The recent economic growth in Latin America is quickly turning the Carribbean into one of the world’s largest hubs for international cargo transportation. As global trade increases with economic growth, countries from all over the world are showing notice– Australia and China in particular are non-regional players that have recently expressed interest in the Carribbean region. As this happens, the usual suspects such as the United States, Canada, the Netherlands and Brazil are proportionally increasing their attention on the region.
But how secure is this vital yet difficult to police body of water? Cartel-related violence has plagued much of Central and South America for past decades, and is only increasing in many places. While some areas on land remain almost entirely governed by brutal gangs, other governments are having success that has caused much organizational movement and restructuring. Both of these factors has resulted in a particularly fluid and volatile situation which has caused many to worry that the violence on land will spill into the water, endangering the security of these vital shipping lanes. Additionally, demand for narcotics in North America and Europe, as well as heightened US border security has lead to an increased amount of drug trafficking over seas.

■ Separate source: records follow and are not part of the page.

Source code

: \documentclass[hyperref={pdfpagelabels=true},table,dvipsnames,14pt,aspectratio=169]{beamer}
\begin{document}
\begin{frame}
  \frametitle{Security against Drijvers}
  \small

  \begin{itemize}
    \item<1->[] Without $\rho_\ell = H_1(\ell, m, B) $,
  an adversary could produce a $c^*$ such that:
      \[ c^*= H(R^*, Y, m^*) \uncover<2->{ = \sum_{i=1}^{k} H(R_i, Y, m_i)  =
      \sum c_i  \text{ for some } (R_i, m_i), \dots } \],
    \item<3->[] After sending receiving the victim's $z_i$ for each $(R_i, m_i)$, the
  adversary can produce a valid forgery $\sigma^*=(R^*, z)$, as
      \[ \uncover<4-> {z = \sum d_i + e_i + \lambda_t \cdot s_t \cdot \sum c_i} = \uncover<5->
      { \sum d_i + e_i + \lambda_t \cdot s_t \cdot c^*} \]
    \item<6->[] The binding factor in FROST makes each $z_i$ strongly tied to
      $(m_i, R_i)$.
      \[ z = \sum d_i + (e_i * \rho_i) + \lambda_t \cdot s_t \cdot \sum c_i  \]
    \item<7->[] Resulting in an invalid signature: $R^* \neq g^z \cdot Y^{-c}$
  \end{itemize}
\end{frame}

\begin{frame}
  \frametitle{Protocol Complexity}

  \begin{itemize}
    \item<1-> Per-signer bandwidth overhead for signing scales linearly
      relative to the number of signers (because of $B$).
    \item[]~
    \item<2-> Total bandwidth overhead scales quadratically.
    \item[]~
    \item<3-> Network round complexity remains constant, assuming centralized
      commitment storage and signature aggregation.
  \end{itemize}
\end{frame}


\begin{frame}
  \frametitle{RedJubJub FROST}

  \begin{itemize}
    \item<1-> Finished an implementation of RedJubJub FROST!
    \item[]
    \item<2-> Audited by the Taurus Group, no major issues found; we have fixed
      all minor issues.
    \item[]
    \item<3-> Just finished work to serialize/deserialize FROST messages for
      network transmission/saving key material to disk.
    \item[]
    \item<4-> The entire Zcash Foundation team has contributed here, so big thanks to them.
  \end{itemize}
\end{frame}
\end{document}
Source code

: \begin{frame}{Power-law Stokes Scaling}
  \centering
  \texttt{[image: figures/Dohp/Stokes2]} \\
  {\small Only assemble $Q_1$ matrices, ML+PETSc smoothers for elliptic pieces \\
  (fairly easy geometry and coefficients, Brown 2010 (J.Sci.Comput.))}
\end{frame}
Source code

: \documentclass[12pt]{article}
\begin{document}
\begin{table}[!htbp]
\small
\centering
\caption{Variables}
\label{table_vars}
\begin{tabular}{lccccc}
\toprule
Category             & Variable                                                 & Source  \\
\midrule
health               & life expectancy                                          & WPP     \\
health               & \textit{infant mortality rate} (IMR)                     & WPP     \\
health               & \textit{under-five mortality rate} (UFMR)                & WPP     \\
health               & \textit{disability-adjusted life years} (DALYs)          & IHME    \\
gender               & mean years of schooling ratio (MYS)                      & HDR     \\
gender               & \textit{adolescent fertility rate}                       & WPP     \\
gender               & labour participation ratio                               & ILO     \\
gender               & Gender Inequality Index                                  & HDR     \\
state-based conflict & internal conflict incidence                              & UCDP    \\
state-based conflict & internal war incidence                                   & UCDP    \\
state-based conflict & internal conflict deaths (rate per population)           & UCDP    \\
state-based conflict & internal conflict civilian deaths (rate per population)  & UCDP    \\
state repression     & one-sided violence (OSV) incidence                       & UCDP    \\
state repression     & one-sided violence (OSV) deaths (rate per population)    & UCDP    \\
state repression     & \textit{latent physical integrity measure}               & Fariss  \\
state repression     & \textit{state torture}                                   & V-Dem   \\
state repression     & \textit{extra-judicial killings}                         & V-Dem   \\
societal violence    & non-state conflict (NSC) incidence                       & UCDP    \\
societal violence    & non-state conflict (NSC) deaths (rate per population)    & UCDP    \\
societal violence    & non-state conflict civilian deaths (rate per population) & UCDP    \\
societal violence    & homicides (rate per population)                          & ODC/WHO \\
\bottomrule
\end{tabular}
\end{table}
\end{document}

The Caribbean poses a unique problem for policing the waters, because of the many small and poor island nations throughout the east and west. Nations such as Jamaica, Puerto Rico and Curacao are not interested in policing waters beyond those in their territory. Even if they were, their defense resources are so limited that they would not be able to thwart the ever-increasingly capable cartels.
This leaves the job to the large regional players, yet also highlights the main challenge for them. Although there has been talk, there has been little solid action as far as shoring up a regional maritime agreement that would make policing non-international waters feasible for the countries like the United States, France, and even Canada.
While these larger countries are more than capable of securing international waters, their inability to enforce law once enemies move into territorial waters makes enforcement very difficult. Additionally, when opposing such a decentralized, shadowy operation, intelligence sharing is key for those with extensive capabilities.
Although difficult, stopping drug trafficking before the drugs enter one’s home country is by far the most effective countermeasures to a booming narcotics trade. For this reason, we can expect further efforts at regional cooperation. Joint-cooperative intelligence operations and drug enforcement action will make progress. Ultimately, it may be in the interest of the increasingly large number of global players interested in the region to establish permanent joint-security institutions to permanently secure this burgeoning region. Until that time, though, it may fall to the shipping industries themselves to defend their vessels against collateral damage or intentional assault.